5/03/2005

Post deliberations

I’m in one of those states right now where I just can’t sleep. It’s been a weird day all around. The jury I served on deliberated for hours yesterday and then again this morning. We asked to hear some of the testimony repeated. We asked the judge to repeat the law to us. We talked and argued and argued and talked, but we absolutely could not agree, so it ended up a mistrial. At least this time it wasn’t just me. But I must say that my two terms of jury duty have not really reaffirmed my faith in the justice system.

Laura has poison ivy.
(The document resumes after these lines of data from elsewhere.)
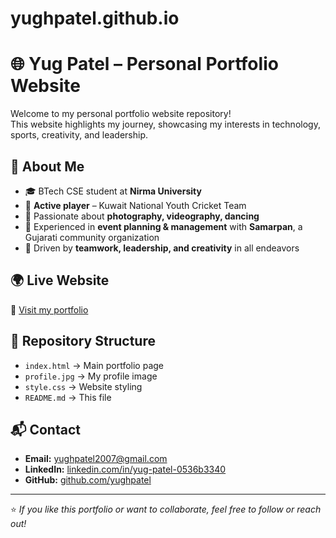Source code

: # yughpatel.github.io
# 🌐 Yug Patel – Personal Portfolio Website

Welcome to my personal portfolio website repository!  
This website highlights my journey, showcasing my interests in technology, sports, creativity, and leadership.

## 🚀 About Me
- 🎓 BTech CSE student at **Nirma University**  
- 🏏 **Active player** – Kuwait National Youth Cricket Team  
- 📸 Passionate about **photography, videography, dancing**  
- 🎤 Experienced in **event planning & management** with **Samarpan**, a Gujarati community organization  
- 🌟 Driven by **teamwork, leadership, and creativity** in all endeavors  

## 🌍 Live Website
🔗 [Visit my portfolio](https://yughpatel.github.io)

## 📂 Repository Structure
- `index.html` → Main portfolio page  
- `profile.jpg` → My profile image  
- `style.css` → Website styling  
- `README.md` → This file  

## 📬 Contact
- **Email:** yughpatel2007@gmail.com  
- **LinkedIn:** [linkedin.com/in/yug-patel-0536b3340](https://www.linkedin.com/in/yug-patel-0536b3340)  
- **GitHub:** [github.com/yughpatel](https://github.com/yughpatel)

---

⭐ *If you like this portfolio or want to collaborate, feel free to follow or reach out!*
Chris took her to the doctor this morning, which included handling all of the following unaccustomed activities:

  1. finding a substitute teacher for his class.
  2. remembering who our pediatrician is.
  3. scheduling the appointment with the pediatrician (he was still trying to get them to answer the phone when I left this morning—after a half hour of calling—all perfectly normal for when the office opens).
  4. taking my insurance card to the doctor’s office.
  5. remembering how much our copay for doctor’s appointments is ($10)
  6. asking for a doctor’s excuse for Laura to turn into her teacher tomorrow.
  7. getting her prescription filled (and knowing about generics versus namebrands).
  8. picking up Laura’s homework after school so she won’t miss all her work.

And I asked him to mail bills this morning and return an overdue library book too. He was grumping, but he managed just fine. I actually did get done with my case shortly before lunch, so I went back up to school to grade papers, which meant he also had to pick up Will and fix dinner (he cooked two Chef Boyardee pizzas—they turned out pretty good). Rough day for him.
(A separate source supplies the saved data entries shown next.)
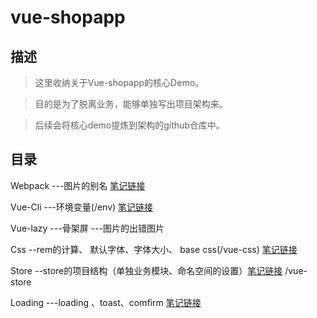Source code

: # vue-shopapp

## 描述
> 这里收纳关于Vue-shopapp的核心Demo。

> 目的是为了脱离业务，能够单独写出项目架构来。

> 后续会将核心demo提炼到架构的github仓库中。



## 目录

Webpack
---图片的别名  [笔记链接](http://note.youdao.com/noteshare?id=39cde6211c24d4a7a7f143c8c49ce40a)

Vue-Cli
---环境变量(/env) [笔记链接](http://note.youdao.com/noteshare?id=eff1580fb903942f0e4b3919b09a566d)

Vue-lazy
---骨架屏
---图片的出错图片

Css
--rem的计算、 默认字体、字体大小、 base css(/vue-css) [笔记链接](http://note.youdao.com/noteshare?id=7f81b598d9a60171d31a3da452409d09)

Store
--store的项目结构（单独业务模块、命名空间的设置）[笔记链接](http://note.youdao.com/noteshare?id=fe031f84bfe81908f42d1f6c41ce9fdf)
/vue-store

Loading
---loading 、toast、comfirm [笔记链接](http://note.youdao.com/noteshare?id=10de9791b8101048bafbfc248d2b0cbc)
I’m a little less than halfway through my grading. I absolutely hate grading the last papers of the semester. I have had people in the past few days asking me questions like, how many sources do we need again? Or, how do I cite a source? Things that either are written in the assignment, which many students evidently only see the first day when I go over it in class, or things that we’ve spent weeks on in class. I swear, I tell them why you have to start the papers back in March. And then I remind (or perhaps the word is nag) and remind and remind . . . I’m reading some very good papers, but so many of them are just a couple of drafts short of done. I read a paper like that and I can see what it would be if it were finished. But it’s not finished, it’s just been turned in.

Lisa, make a note for later: a person should never pay bills, serve on a hung jury, and grade final exams all in the same day. Duh.